Par ailleurs, écouter ses collaborateurs réserve de belles surprises, et leur faire confiance peut générer de belles économies. Le professeur de la Harvard Business School et consultant John Kotter rapporte une anecdote particulièrement frappante à ce sujet. « L'assistante d'un cadre dirigeant chez l'un de nos grands clients a fourni à son organisation l'un de ses plus grands succès. Cette collaboratrice a eu une idée extraordinaire qui a eu un impact financier spectaculaire et génère désormais des millions de dollars de chiffre d'affaires chaque année ! Étonnamment, elle avait eu cette idée depuis des années. Pourquoi a-t-elle attendu tout ce temps avant de la partager ? En réalité, elle l'avait fait, mais personne ne semblait l'écouter : après tout, elle n'était que l'assistante d'un cadre dirigeant. » Traiter les gens simplement comme des égaux peut rapporter gros. This mindset, central to our next generation enterprise culture, is sorely lacking in hierarchical enterprises. 

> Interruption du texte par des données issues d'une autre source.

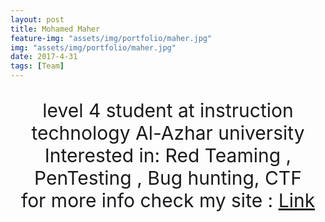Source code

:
 ```yaml
---
layout: post
title: Mohamed Maher
feature-img: "assets/img/portfolio/maher.jpg"
img: "assets/img/portfolio/maher.jpg"
date: 2017-4-31
tags: [Team]
---
```

<p style ="text-align: center; font-size: 30px">
  level 4 student at instruction technology Al-Azhar university <br>
  Interested in: Red Teaming , PenTesting , Bug hunting, CTF <br>
  for more info check my site  : <a href="http://www.0xmaher.com">Link</a>
 </p>
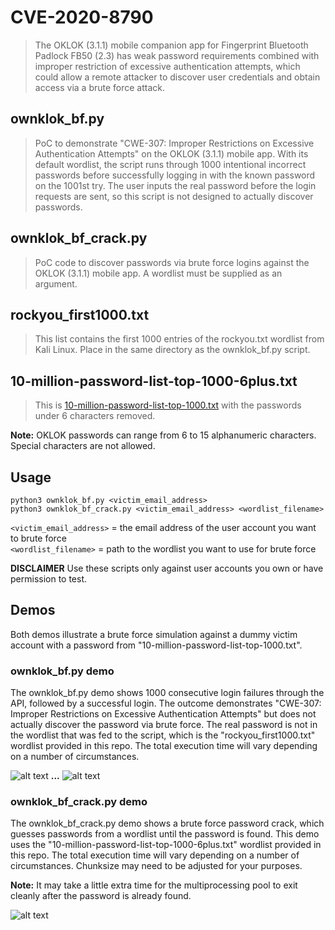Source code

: # CVE-2020-8790
>The OKLOK (3.1.1) mobile companion app for Fingerprint Bluetooth Padlock FB50 (2.3) has weak password requirements combined with improper restriction of excessive authentication attempts, which could allow a remote attacker to discover user credentials and obtain access via a brute force attack.

## ownklok_bf.py
>PoC to demonstrate "CWE-307: Improper Restrictions on Excessive Authentication Attempts" on the OKLOK (3.1.1) mobile app. With its default wordlist, the script runs through 1000 intentional incorrect passwords before successfully logging in with the known password on the 1001st try. The user inputs the real password before the login requests are sent, so this script is not designed to actually discover passwords. 

## ownklok_bf_crack.py
>PoC code to discover passwords via brute force logins against the OKLOK (3.1.1) mobile app. A wordlist must be supplied as an argument.

## rockyou_first1000.txt
>This list contains the first 1000 entries of the rockyou.txt wordlist from Kali Linux. Place in the same directory as the ownklok_bf.py script.

## 10-million-password-list-top-1000-6plus.txt
>This is [10-million-password-list-top-1000.txt](https://github.com/danielmiessler/SecLists/blob/master/Passwords/Common-Credentials/10-million-password-list-top-1000.txt) with the passwords under 6 characters removed.

**Note:** OKLOK passwords can range from 6 to 15 alphanumeric characters. Special characters are not allowed. 

## Usage
```python3 ownklok_bf.py <victim_email_address>``` <br/>
```python3 ownklok_bf_crack.py <victim_email_address> <wordlist_filename>```

`<victim_email_address>` = the email address of the user account you want to brute force <br/>
`<wordlist_filename>` = path to the wordlist you want to use for brute force

**DISCLAIMER** Use these scripts only against user accounts you own or have permission to test.

## Demos
Both demos illustrate a brute force simulation against a dummy victim account with a password from "10-million-password-list-top-1000.txt". 

### ownklok_bf.py demo
The ownklok_bf.py demo shows 1000 consecutive login failures through the API, followed by a successful login. The outcome demonstrates "CWE-307: Improper Restrictions on Excessive Authentication Attempts" but does not actually discover the password via brute force. The real password is not in the wordlist that was fed to the script, which is the "rockyou_first1000.txt" wordlist provided in this repo. The total execution time will vary depending on a number of circumstances. 

![alt text](../screenshots/ownklok_bf_demo_pt1.png)
**...**
![alt text](../screenshots/ownklok_bf_demo_pt2.png)

### ownklok_bf_crack.py demo
The ownklok_bf_crack.py demo shows a brute force password crack, which guesses passwords from a wordlist until the password is found. This demo uses the "10-million-password-list-top-1000-6plus.txt" wordlist provided in this repo. The total execution time will vary depending on a number of circumstances. Chunksize may need to be adjusted for your purposes.

**Note:** It may take a little extra time for the multiprocessing pool to exit cleanly after the password is already found.

![alt text](../screenshots/ownklok_bf_crack_demo.png)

John Kotter poursuit son récit décidément révélateur. « Un client potentiel souhaitait parler à cette personne dans le cadre de son processus de vente interne. Une réunion du conseil a donc été organisée au cours de laquelle ils lui ont téléphoné. Le dirigeant de cette entreprise a immédiatement réalisé qu'il ne parlait pas à un alter ego, à un cadre dirigeant, mais à une assistante de direction. Il en est tombé de sa chaise. Ce dirigeant m'a confié avoir eu le mauvais réflexe de penser qu'elle n'avait pas sa place à son conseil d'administration. Il a réalisé qu'il réagissait exactement comme les dirigeants qui ne l'avaient pas écouté dans son ancienne entreprise. » John Kotter conclut ainsi qu'il est « difficile de changer les mentalités et d'insuffler une culture du care, de l'égalité et de l'écoute ! »

It is true that leaders, because of their background in hierarchical enterprises, sometimes face enormous difficulties when they try to adopt this culture of management by trust. Integrating the fact that the other person's word is worth as much as theirs is the end of the world for some. However, refusing to come down from one's pedestal is particularly counterproductive.